◆ The task
Write out again, exactly as they appear, the lines from the start of the data below through the line with "- Replace hardcoded"; no pictures.

Collected data
▬▬▬▬▬▬▬▬▬▬

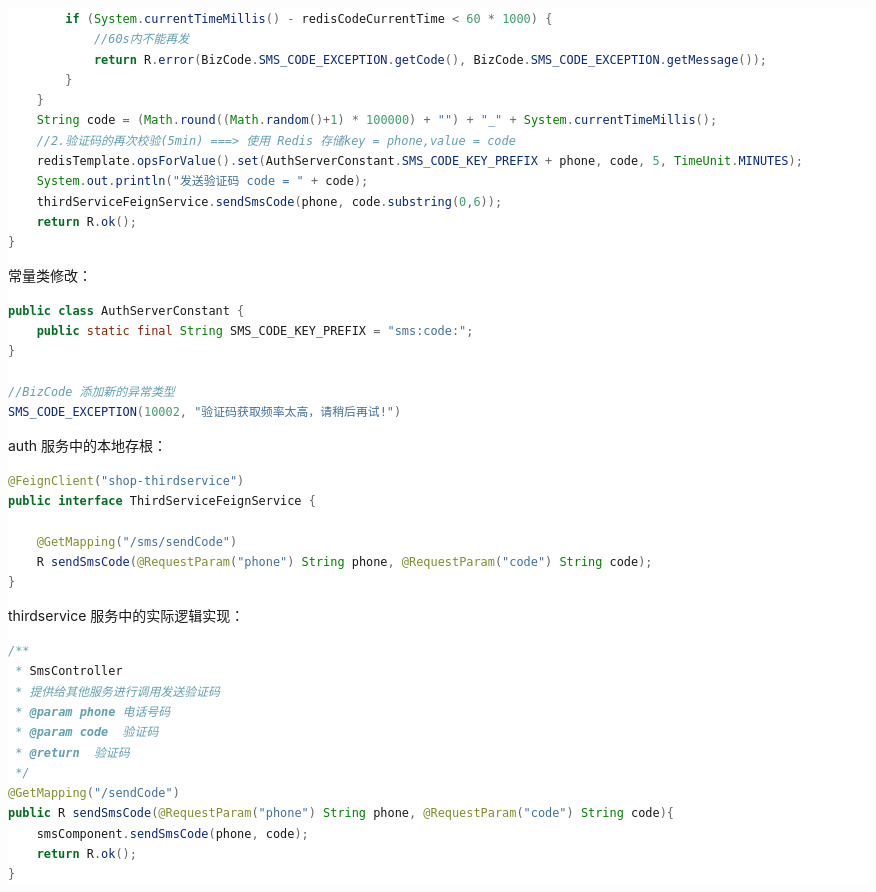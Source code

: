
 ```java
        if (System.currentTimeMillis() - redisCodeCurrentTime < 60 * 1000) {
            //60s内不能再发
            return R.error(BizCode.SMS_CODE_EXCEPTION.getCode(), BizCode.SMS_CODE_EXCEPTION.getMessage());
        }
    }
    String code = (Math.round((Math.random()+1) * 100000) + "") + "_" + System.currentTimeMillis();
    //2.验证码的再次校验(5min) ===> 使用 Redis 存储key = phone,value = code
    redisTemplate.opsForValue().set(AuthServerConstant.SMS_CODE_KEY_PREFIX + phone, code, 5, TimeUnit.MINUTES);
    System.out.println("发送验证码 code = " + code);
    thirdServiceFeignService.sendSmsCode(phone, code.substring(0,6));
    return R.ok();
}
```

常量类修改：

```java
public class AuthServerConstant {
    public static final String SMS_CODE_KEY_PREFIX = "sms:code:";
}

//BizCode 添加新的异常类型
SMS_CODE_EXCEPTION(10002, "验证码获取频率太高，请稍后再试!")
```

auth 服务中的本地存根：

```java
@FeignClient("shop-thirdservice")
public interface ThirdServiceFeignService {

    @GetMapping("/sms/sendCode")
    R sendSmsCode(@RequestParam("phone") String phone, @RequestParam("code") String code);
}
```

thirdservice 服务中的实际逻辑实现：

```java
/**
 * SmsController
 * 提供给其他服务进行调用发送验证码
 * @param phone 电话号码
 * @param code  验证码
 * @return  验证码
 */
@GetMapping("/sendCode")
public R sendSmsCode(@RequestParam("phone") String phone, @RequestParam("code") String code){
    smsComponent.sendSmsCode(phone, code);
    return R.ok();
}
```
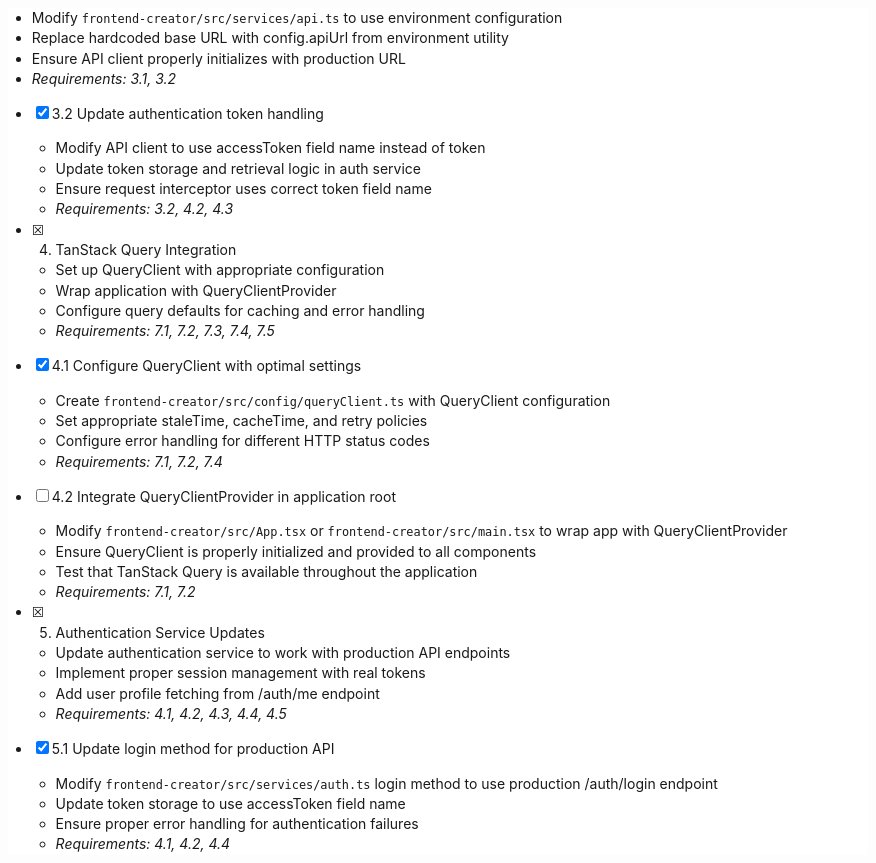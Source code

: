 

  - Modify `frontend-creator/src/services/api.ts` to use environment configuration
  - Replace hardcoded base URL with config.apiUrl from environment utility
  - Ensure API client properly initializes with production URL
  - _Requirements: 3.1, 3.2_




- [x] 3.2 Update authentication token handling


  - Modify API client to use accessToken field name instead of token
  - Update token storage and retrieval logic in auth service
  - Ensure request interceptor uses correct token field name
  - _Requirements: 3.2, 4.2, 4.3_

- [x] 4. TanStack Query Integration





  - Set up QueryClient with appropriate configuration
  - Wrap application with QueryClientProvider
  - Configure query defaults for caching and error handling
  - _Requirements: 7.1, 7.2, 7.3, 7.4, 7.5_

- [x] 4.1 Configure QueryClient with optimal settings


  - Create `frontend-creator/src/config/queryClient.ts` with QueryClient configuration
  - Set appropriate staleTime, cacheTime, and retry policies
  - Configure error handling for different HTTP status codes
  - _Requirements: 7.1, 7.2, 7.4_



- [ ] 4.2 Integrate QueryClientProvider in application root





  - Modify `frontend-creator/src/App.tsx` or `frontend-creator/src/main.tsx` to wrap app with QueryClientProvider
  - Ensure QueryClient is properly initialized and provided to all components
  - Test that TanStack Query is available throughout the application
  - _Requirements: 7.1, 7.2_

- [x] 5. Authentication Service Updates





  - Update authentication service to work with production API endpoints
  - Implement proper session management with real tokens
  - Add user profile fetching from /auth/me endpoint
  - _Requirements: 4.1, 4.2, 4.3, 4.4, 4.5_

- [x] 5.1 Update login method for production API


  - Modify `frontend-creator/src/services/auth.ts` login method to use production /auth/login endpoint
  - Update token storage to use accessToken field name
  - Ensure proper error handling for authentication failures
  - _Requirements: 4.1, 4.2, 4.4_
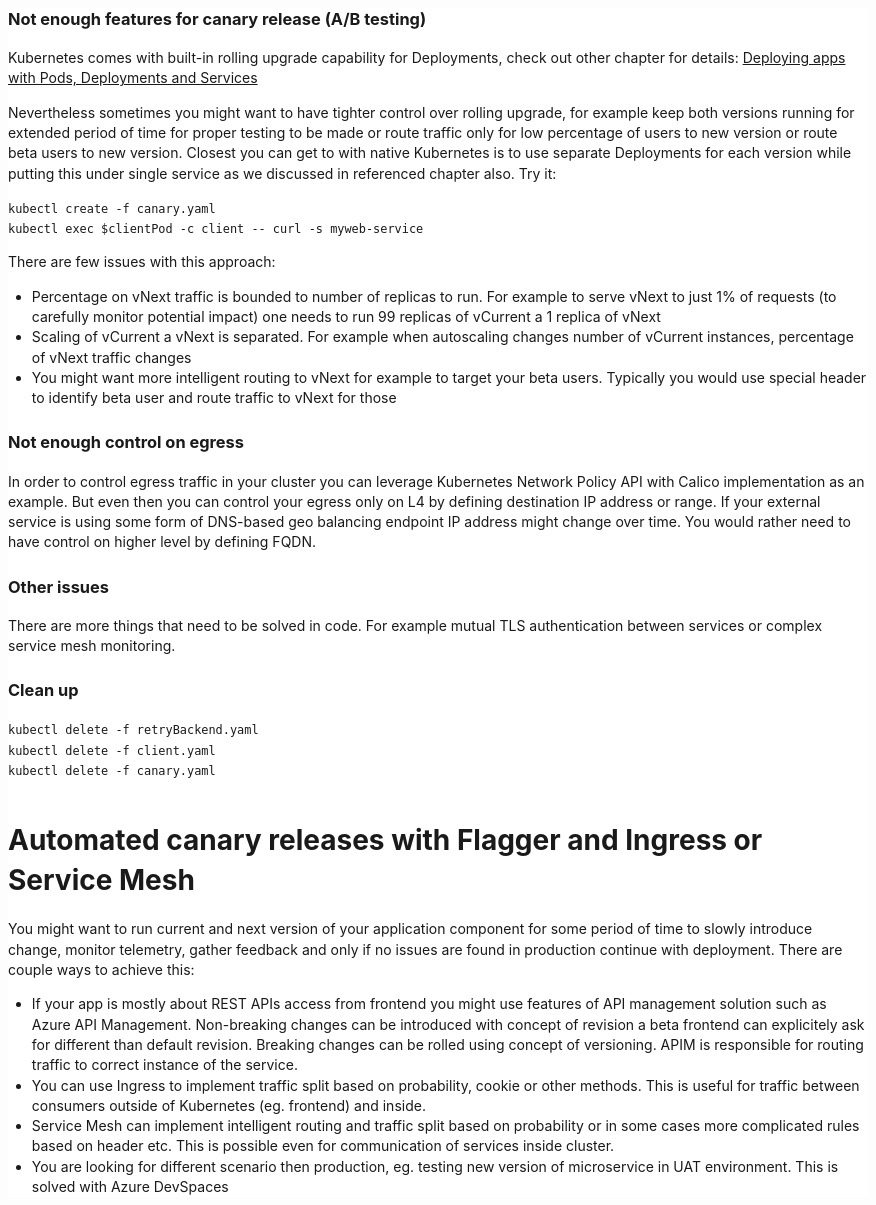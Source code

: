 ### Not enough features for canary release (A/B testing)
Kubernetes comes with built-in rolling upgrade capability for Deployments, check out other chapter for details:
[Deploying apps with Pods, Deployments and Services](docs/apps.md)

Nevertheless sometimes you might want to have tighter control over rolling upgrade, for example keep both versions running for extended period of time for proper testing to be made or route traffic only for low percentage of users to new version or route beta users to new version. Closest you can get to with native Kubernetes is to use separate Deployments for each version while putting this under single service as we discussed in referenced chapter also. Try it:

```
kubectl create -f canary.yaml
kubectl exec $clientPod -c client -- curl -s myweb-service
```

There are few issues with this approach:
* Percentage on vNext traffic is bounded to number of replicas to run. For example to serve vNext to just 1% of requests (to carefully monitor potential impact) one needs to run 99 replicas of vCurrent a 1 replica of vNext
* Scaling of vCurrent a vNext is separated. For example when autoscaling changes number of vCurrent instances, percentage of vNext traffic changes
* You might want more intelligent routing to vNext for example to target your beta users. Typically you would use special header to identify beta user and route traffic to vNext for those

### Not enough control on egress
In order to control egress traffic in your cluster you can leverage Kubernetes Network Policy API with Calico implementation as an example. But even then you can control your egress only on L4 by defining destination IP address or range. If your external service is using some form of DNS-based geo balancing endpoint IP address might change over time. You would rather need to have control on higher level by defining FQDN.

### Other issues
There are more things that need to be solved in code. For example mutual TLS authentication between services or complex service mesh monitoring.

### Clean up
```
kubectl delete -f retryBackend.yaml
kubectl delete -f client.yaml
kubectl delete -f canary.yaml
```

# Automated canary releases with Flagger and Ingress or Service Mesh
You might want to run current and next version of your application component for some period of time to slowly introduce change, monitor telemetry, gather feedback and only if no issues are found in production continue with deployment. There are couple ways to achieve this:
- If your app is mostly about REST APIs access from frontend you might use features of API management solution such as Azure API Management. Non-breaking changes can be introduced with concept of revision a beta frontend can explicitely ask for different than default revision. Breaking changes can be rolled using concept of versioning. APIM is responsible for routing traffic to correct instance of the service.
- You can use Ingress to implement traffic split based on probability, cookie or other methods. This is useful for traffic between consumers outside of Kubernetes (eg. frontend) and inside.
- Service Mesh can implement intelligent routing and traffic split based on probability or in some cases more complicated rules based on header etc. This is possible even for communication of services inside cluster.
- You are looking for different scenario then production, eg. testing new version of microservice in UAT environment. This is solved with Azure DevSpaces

▬▬▬▬▬▬▬▬▬▬

◆ Your response
Source code

:
 ```java
        if (System.currentTimeMillis() - redisCodeCurrentTime < 60 * 1000) {
            //60s内不能再发
            return R.error(BizCode.SMS_CODE_EXCEPTION.getCode(), BizCode.SMS_CODE_EXCEPTION.getMessage());
        }
    }
    String code = (Math.round((Math.random()+1) * 100000) + "") + "_" + System.currentTimeMillis();
    //2.验证码的再次校验(5min) ===> 使用 Redis 存储key = phone,value = code
    redisTemplate.opsForValue().set(AuthServerConstant.SMS_CODE_KEY_PREFIX + phone, code, 5, TimeUnit.MINUTES);
    System.out.println("发送验证码 code = " + code);
    thirdServiceFeignService.sendSmsCode(phone, code.substring(0,6));
    return R.ok();
}
```

常量类修改：

```java
public class AuthServerConstant {
    public static final String SMS_CODE_KEY_PREFIX = "sms:code:";
}

//BizCode 添加新的异常类型
SMS_CODE_EXCEPTION(10002, "验证码获取频率太高，请稍后再试!")
```

auth 服务中的本地存根：

```java
@FeignClient("shop-thirdservice")
public interface ThirdServiceFeignService {

    @GetMapping("/sms/sendCode")
    R sendSmsCode(@RequestParam("phone") String phone, @RequestParam("code") String code);
}
```

thirdservice 服务中的实际逻辑实现：

```java
/**
 * SmsController
 * 提供给其他服务进行调用发送验证码
 * @param phone 电话号码
 * @param code  验证码
 * @return  验证码
 */
@GetMapping("/sendCode")
public R sendSmsCode(@RequestParam("phone") String phone, @RequestParam("code") String code){
    smsComponent.sendSmsCode(phone, code);
    return R.ok();
}
```
Source code

: 

  - Modify `frontend-creator/src/services/api.ts` to use environment configuration
  - Replace hardcoded base URL with config.apiUrl from environment utility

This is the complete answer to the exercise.